I loved looking the at Buddha and am posting some of the faces. The Buddha is carefully proportioned; the result is a gracious and harmonious form.
The slightly almond eyes hint at Buddha's descent from people of northern Indian.
Buddha's nose has a specified length: the tip reaches a line drawn across the face at the bottom of the non-elongated part of the ear.
The flame-topped elevation on the head may be missing if it existed, due to vandalism in the past.
Buddha, called Siddartha Gautama, was a wealthy prince born in what is today northern Indian in about 563 BCE. He was surrounded by luxury: servants palaces, silken robes and jewelry made of gold, silver and precious stones.

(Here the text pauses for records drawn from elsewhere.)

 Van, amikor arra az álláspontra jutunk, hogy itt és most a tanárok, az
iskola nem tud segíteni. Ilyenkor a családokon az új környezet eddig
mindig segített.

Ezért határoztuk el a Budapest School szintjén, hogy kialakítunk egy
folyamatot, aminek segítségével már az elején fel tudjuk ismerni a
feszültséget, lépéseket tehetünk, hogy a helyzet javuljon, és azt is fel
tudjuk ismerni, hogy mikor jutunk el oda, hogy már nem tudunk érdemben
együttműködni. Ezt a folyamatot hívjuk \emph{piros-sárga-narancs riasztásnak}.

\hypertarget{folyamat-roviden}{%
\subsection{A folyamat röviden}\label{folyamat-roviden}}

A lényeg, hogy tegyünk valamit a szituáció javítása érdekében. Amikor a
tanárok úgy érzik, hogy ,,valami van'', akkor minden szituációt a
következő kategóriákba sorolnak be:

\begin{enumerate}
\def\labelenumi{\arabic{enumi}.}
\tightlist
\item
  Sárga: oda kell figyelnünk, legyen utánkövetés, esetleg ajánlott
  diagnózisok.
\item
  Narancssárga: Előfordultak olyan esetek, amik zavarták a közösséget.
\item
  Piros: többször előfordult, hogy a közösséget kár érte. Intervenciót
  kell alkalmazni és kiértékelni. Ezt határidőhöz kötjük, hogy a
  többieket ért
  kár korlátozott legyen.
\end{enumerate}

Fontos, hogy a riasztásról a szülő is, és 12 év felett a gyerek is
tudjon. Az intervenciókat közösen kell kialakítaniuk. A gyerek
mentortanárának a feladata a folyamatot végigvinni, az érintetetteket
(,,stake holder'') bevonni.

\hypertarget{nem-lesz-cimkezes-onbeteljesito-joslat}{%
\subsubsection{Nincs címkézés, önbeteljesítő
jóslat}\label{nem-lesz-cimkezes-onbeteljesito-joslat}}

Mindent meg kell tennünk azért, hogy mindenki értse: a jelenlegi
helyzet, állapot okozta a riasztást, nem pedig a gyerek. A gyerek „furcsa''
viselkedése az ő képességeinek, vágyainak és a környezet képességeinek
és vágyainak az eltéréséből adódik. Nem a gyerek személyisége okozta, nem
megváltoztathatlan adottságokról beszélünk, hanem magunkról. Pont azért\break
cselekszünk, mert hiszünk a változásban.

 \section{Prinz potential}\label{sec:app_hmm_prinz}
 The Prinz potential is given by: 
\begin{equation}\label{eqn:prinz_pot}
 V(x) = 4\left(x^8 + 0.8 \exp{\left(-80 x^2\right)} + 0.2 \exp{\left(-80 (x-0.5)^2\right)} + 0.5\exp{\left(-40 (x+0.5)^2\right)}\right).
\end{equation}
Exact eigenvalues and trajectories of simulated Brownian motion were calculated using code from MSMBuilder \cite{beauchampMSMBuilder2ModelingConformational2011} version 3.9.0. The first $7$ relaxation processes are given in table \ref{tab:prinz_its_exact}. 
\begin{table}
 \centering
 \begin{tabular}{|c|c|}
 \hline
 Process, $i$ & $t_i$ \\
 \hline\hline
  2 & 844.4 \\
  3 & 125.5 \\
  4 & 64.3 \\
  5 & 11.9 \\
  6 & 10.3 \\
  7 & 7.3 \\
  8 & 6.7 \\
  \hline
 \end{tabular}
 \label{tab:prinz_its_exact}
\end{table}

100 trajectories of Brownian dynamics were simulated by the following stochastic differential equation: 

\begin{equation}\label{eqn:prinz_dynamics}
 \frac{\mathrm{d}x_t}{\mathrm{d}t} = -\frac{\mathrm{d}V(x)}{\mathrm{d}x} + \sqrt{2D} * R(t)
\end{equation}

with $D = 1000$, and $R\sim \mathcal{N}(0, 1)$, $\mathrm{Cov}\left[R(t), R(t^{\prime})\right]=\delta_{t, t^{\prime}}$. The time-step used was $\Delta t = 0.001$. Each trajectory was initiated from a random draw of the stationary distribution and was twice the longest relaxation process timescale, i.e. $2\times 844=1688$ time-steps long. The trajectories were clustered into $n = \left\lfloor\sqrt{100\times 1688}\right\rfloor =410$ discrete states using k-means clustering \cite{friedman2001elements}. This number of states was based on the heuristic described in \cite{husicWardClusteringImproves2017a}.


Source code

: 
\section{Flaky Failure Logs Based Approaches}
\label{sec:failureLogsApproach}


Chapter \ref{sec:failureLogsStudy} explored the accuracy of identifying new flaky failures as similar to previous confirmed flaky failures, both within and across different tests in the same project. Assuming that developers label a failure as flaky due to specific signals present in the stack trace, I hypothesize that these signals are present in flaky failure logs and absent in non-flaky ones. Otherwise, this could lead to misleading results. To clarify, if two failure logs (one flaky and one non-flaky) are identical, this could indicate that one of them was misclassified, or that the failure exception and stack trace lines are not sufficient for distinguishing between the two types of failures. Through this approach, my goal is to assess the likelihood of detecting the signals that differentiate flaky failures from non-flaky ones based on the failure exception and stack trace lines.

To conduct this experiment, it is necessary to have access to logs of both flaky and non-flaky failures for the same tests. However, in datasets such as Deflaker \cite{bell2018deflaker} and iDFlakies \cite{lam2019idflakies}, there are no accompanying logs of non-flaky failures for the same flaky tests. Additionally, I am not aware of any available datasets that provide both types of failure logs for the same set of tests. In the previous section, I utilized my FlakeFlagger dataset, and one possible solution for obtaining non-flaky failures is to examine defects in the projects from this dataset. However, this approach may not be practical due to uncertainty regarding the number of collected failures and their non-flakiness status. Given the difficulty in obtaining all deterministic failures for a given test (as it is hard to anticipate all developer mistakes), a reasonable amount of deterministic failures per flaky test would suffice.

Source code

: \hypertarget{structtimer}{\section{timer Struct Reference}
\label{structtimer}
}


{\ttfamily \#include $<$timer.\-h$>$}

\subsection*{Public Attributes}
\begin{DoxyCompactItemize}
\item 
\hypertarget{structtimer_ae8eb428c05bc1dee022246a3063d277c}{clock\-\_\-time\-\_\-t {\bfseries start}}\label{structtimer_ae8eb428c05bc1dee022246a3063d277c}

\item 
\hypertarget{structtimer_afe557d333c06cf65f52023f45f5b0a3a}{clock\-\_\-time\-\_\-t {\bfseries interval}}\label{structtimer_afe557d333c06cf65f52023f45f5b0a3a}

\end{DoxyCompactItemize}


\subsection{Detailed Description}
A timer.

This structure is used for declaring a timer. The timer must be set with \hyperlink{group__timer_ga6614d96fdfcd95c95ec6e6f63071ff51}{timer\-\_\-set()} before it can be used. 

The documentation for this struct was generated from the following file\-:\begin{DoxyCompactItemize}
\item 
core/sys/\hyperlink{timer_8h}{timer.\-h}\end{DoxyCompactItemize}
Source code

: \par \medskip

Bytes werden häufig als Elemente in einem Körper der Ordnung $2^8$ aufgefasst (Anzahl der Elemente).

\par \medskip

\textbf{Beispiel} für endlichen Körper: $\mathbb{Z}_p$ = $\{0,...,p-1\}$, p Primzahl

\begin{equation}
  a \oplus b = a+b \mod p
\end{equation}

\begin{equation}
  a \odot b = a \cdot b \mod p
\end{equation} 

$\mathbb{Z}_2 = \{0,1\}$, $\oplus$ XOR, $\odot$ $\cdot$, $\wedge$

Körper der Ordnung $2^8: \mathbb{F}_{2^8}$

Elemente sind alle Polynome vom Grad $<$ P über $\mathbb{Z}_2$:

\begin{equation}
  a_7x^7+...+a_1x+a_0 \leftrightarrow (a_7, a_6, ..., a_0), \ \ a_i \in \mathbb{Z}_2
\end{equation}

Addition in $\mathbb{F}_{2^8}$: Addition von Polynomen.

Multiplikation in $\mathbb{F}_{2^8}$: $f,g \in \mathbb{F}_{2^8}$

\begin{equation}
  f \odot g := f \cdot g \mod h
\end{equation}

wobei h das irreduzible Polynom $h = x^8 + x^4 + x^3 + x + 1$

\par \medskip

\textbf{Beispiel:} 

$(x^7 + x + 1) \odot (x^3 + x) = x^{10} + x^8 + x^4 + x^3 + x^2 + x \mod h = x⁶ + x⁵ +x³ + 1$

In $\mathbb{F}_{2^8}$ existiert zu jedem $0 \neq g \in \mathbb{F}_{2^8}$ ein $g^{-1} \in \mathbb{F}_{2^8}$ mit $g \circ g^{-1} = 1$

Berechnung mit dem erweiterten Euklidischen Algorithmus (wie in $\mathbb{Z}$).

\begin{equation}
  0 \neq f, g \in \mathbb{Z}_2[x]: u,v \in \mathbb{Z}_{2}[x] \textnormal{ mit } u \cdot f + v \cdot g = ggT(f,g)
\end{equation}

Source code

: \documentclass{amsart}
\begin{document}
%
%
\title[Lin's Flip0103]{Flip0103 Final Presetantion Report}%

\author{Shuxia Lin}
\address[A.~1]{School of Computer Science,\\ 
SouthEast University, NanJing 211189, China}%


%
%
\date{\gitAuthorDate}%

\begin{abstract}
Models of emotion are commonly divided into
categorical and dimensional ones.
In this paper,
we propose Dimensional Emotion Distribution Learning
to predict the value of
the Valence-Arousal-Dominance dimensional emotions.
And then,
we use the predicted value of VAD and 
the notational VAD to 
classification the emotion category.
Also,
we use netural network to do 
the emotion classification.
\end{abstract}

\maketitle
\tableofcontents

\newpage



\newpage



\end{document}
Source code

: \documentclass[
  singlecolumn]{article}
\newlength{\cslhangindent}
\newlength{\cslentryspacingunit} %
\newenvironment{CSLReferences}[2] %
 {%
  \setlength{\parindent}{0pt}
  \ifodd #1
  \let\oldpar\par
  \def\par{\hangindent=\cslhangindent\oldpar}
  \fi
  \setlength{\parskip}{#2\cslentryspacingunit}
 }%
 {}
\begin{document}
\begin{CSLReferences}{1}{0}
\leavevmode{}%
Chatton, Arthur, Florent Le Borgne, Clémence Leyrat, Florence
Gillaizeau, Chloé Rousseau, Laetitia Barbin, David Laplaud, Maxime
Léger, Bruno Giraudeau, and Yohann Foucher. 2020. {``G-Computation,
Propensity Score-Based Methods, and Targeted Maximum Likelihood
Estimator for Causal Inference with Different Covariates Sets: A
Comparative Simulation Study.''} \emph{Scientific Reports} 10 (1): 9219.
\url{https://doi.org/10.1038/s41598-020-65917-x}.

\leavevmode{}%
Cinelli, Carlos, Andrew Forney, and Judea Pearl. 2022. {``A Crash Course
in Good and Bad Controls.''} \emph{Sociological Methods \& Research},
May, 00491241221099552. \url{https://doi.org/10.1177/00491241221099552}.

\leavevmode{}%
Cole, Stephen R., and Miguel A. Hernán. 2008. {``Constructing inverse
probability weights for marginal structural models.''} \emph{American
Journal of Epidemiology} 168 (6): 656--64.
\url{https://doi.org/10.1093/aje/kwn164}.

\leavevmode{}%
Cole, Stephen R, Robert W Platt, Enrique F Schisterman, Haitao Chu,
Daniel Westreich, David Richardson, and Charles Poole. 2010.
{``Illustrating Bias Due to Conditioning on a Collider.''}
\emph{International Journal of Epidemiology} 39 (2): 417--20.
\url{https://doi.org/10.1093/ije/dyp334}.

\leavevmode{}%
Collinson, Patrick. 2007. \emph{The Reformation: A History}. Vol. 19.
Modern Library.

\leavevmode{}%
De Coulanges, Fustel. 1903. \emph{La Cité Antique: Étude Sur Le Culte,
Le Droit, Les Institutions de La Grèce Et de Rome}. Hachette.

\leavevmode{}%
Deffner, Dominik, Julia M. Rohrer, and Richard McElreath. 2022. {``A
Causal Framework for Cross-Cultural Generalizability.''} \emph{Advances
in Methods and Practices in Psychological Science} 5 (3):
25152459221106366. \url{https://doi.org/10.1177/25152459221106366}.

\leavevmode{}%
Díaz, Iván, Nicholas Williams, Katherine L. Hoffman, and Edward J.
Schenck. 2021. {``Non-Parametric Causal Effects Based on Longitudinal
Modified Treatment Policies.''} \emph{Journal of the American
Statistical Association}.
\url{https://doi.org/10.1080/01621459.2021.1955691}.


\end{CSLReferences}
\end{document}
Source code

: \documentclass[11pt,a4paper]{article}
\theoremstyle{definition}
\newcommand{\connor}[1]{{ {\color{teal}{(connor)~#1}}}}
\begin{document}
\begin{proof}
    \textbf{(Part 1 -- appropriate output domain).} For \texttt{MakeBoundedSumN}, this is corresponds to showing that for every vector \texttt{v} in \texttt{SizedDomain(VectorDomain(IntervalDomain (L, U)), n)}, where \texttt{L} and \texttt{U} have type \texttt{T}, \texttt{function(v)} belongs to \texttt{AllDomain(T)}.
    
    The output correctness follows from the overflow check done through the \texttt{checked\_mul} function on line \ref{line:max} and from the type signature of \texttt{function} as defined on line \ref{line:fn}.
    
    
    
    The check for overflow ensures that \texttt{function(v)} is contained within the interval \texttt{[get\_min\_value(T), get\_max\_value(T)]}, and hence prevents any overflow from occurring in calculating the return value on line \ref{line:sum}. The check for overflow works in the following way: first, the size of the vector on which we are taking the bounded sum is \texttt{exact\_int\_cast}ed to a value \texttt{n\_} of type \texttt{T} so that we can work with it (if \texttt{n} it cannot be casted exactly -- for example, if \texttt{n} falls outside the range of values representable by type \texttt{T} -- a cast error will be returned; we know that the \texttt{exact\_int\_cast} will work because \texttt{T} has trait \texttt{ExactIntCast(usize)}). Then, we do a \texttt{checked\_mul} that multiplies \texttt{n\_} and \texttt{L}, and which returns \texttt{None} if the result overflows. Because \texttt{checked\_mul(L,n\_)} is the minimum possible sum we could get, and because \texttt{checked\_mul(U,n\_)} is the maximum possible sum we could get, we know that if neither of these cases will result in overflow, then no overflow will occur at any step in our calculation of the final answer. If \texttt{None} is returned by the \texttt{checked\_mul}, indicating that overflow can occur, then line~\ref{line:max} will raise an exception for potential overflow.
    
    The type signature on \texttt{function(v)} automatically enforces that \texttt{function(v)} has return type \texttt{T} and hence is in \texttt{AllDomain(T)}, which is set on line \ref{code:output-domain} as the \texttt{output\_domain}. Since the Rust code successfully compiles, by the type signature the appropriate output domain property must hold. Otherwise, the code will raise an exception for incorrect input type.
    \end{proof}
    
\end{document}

When he was 29, Siddartha abandoned his privileged life to become a monk. Although he was no longer weighed down by material possessions and the heavy, jeweled earrings that had stretched his earlobes, Siddartha's ears were permanently elongated.
To Buddhists today, the long earlobes symbolize a conscious rejection of the material world in favor of spiritual enlightenment. Siddartha Gautama went on to become the Buddha, or "enlightened one."
If you draw a line from the outer part of the eyelid through the center of the mouth, the point where the line bisects the jawline is the usual length of the ear lobe.